### Stored data entries

--- START ---

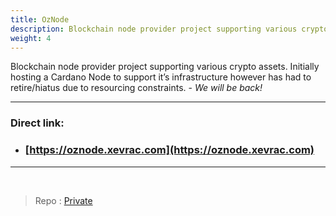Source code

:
 ```yaml
---
title: OzNode
description: Blockchain node provider project supporting various crypto assets. Initially hosting a Cardano Node to support it’s infrastructure however has had to retire/hiatus due to resourcing constraints. - We will be back!
weight: 4
---
```


Blockchain node provider project supporting various crypto assets. Initially hosting a Cardano Node to support it’s infrastructure however has had to retire/hiatus due to resourcing constraints. - *We will be back!*

---

### Direct link:

- ### [https://oznode.xevrac.com](https://oznode.xevrac.com)

---

<br/>

> Repo : [Private](https://github.com/Xevrac/)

--- END ---

### What you will do
Repeat each entry exactly as it appears; skip any picture.

### Answer below
Source code

:
 ```yaml
---
title: OzNode
description: Blockchain node provider project supporting various crypto assets. Initially hosting a Cardano Node to support it’s infrastructure however has had to retire/hiatus due to resourcing constraints. - We will be back!
weight: 4
---
```


Blockchain node provider project supporting various crypto assets. Initially hosting a Cardano Node to support it’s infrastructure however has had to retire/hiatus due to resourcing constraints. - *We will be back!*

---

### Direct link:

- ### [https://oznode.xevrac.com](https://oznode.xevrac.com)

---

<br/>

> Repo : [Private](https://github.com/Xevrac/)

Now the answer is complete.